The attackers, defenders, strategies, and tactics are different from one security situation to another, but the fundamental principles and practices—as well as the basic and all-important ways to think about security—are identical from one security system to another.
Whether your concern is personal security in the face of increasing crime, computer security for yourself or your business, or security against terrorism, security issues affect us more and more in our daily lives, and we should all make an effort to understand them better. We need to stop accepting uncritically what politicians and pundits are telling us. We need to move beyond fear and start making sensible security trade-offs.
•••• And “trade-off ” really is the right word. Every one of us, every day of our lives, makes security trade-offs. Even when we’re not thinking of threats or dangers or attacks, we live almost our entire lives making judgments about security, assessments of security, assumptions regarding security, and choices about security.
When we brush our teeth in the morning, we’re making a security trade-off: the time spent brushing in exchange for a small amount of security against tooth decay. When we lock the door to our home, we’re making a security trade-off: the inconvenience of carrying and using a key in exchange for some security against burglary (and worse). One of the considerations that goes into which car we purchase is security against accidents. When we reach down at a checkout counter to buy a candy bar and notice that the package has been opened, why do we reach for another? It’s because a fully wrapped candy bar is a better security trade-off, for the same money, than a partially wrapped one.

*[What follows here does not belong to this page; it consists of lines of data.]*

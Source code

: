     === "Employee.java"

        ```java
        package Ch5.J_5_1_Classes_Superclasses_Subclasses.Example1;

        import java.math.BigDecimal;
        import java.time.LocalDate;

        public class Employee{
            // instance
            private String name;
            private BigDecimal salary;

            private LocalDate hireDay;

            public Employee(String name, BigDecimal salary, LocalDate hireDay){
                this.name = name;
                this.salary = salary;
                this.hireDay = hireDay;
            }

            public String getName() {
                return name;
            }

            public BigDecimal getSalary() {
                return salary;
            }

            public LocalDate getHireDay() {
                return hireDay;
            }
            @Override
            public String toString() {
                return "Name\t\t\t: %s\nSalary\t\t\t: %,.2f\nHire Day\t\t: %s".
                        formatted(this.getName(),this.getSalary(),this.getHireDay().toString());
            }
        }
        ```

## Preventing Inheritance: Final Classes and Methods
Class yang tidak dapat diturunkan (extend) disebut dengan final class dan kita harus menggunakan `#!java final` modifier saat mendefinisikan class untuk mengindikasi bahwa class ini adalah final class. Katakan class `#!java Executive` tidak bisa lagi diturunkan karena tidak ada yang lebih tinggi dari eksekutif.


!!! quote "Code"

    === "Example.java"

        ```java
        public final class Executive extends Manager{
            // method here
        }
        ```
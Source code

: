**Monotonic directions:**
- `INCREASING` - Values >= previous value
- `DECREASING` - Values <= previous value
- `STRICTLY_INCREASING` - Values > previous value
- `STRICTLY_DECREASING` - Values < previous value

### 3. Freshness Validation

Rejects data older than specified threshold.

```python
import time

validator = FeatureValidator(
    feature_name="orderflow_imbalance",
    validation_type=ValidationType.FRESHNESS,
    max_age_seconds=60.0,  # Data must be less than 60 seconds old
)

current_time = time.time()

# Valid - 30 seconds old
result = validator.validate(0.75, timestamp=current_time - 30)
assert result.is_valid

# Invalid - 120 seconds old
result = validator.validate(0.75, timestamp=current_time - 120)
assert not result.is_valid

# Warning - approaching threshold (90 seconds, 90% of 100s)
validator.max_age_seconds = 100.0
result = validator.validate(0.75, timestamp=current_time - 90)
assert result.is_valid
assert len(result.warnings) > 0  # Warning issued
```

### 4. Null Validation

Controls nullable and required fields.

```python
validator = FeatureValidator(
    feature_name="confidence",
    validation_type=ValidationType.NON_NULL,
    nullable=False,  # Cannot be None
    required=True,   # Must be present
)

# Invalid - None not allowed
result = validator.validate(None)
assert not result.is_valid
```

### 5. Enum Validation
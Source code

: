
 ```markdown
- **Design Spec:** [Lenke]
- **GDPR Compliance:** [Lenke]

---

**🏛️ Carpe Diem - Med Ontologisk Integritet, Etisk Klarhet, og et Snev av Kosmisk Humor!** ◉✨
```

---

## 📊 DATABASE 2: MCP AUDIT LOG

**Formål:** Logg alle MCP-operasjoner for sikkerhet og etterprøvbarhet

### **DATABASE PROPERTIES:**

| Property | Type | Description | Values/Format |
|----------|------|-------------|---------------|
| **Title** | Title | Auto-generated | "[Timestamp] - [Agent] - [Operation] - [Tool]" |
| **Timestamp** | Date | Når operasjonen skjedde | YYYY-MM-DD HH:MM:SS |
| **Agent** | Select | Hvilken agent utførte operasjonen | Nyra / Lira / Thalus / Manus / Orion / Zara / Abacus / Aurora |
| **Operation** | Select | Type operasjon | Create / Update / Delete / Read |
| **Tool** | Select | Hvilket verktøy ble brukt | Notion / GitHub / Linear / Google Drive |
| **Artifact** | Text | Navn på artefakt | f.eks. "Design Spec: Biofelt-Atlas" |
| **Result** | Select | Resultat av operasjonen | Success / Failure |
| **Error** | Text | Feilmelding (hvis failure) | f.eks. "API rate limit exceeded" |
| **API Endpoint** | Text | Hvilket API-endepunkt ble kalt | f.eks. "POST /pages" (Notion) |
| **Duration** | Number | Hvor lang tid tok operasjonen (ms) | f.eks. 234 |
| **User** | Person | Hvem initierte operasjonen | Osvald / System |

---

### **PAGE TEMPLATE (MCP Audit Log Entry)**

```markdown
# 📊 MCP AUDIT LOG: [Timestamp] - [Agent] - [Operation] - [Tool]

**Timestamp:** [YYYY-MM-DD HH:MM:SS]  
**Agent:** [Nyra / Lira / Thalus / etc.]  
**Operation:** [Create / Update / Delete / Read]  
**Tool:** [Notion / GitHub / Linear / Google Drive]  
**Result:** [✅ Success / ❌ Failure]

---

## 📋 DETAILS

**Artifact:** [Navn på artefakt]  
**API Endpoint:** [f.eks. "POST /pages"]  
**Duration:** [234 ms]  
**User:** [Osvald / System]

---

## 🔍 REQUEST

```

8 Part One SENSIBLE SECURITY Security is a factor when we decide where to invest our money and which school to send our children to. Cell phone companies advertise security as one of the features of their systems. When we choose a neighborhood to live in, a place to vacation, and where we park when we go shopping, one of our considerations is security.
We constantly make security trade-offs, whether we want to or not, and whether we’re aware of them or not. Many would have you believe that security is complicated, and should be best left to the experts. They’re wrong. Making security trade-offs isn’t some mystical art like quantum mechanics. It’s not rocket science. You don’t need an advanced degree to do it. Everyone does it every day; making security trade-offs is fundamental to being alive. Security is pervasive. It’s second nature, consciously and unconsciously part of the myriad decisions we make throughout the day.
The goal of this book is to demystify security, to help you move beyond fear, and give you the tools to start making sensible security trade-offs. When you’re living in fear, it’s easy to let others make security decisions for you. You might passively accept any security offered to you. This isn’t because you’re somehow incapable of making security trade-offs, but because you don’t understand the rules of the game.